Records from a data collection
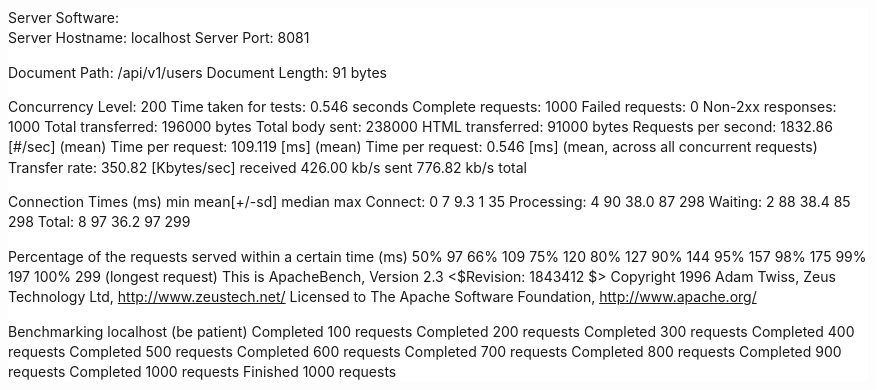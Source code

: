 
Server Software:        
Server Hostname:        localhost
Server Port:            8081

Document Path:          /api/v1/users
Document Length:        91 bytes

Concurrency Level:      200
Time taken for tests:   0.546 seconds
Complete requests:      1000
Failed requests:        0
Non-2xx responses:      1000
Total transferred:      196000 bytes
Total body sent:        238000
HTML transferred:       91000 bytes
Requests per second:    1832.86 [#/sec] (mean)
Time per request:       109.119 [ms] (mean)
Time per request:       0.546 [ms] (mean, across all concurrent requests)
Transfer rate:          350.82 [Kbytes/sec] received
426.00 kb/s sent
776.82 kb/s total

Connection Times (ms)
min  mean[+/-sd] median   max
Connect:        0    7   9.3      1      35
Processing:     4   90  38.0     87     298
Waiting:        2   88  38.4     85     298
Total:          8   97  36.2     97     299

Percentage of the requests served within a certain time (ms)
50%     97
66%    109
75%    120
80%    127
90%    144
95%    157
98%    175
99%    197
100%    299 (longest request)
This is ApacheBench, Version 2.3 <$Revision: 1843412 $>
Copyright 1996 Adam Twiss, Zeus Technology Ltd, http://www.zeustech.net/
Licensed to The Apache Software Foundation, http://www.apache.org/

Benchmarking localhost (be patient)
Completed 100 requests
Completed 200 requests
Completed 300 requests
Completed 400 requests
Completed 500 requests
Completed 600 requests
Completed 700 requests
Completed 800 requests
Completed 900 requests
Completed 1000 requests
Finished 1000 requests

==

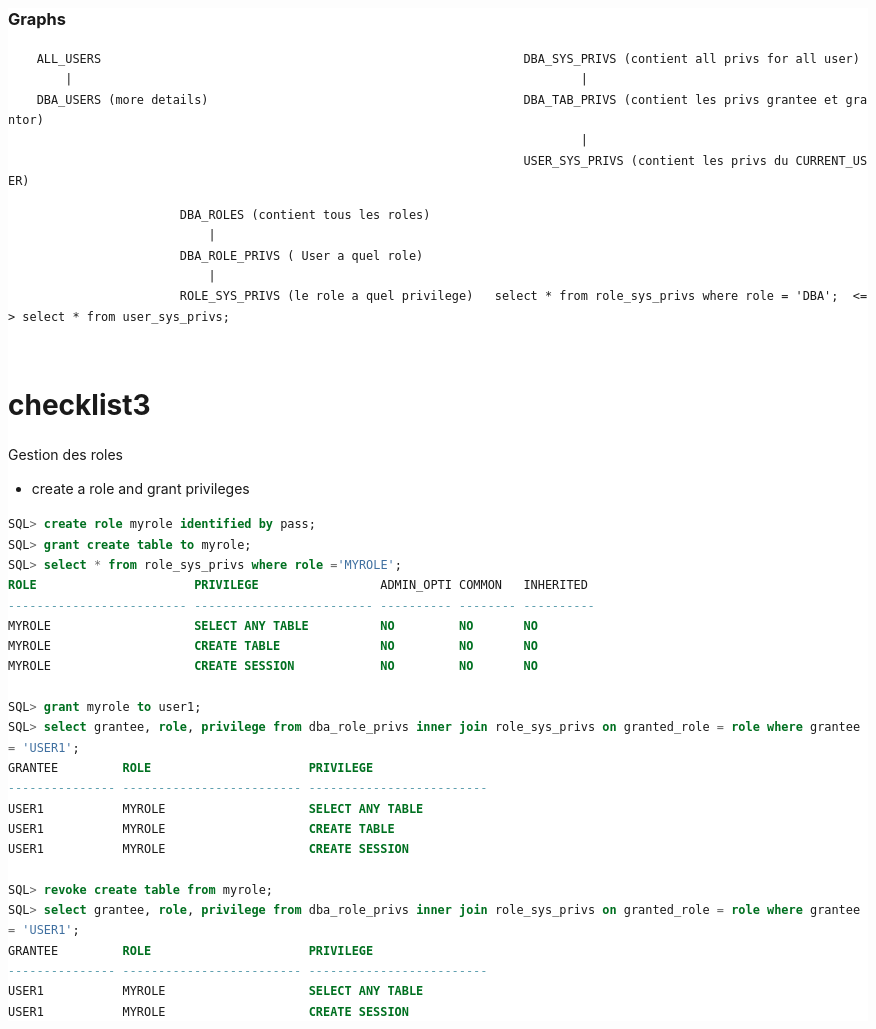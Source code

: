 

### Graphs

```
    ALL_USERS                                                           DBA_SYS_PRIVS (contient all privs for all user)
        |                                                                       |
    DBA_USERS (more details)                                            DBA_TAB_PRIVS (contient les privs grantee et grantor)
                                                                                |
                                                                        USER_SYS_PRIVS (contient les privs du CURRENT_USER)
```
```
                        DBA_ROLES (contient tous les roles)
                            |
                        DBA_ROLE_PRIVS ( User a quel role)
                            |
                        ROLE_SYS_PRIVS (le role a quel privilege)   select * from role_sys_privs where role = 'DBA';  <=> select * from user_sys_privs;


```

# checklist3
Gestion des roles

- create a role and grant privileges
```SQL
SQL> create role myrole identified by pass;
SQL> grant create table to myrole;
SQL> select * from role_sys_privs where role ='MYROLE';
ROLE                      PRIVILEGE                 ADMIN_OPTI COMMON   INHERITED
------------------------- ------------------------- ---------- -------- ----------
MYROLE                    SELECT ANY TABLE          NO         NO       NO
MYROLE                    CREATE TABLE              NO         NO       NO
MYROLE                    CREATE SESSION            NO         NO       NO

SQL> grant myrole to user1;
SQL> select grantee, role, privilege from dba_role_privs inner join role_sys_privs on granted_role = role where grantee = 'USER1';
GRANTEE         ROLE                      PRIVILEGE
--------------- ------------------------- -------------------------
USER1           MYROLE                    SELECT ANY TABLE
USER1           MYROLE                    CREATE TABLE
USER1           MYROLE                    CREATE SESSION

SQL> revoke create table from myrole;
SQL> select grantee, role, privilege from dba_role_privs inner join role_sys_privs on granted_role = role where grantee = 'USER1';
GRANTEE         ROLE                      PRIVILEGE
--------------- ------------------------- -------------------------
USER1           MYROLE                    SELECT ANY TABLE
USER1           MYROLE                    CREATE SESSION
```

◆ PROMPT
Copy each line from the entries above that has the word "Server" in it.

◆ RESULT OF THIS TASK
Server Software:        
Server Hostname:        localhost
Server Port:            8081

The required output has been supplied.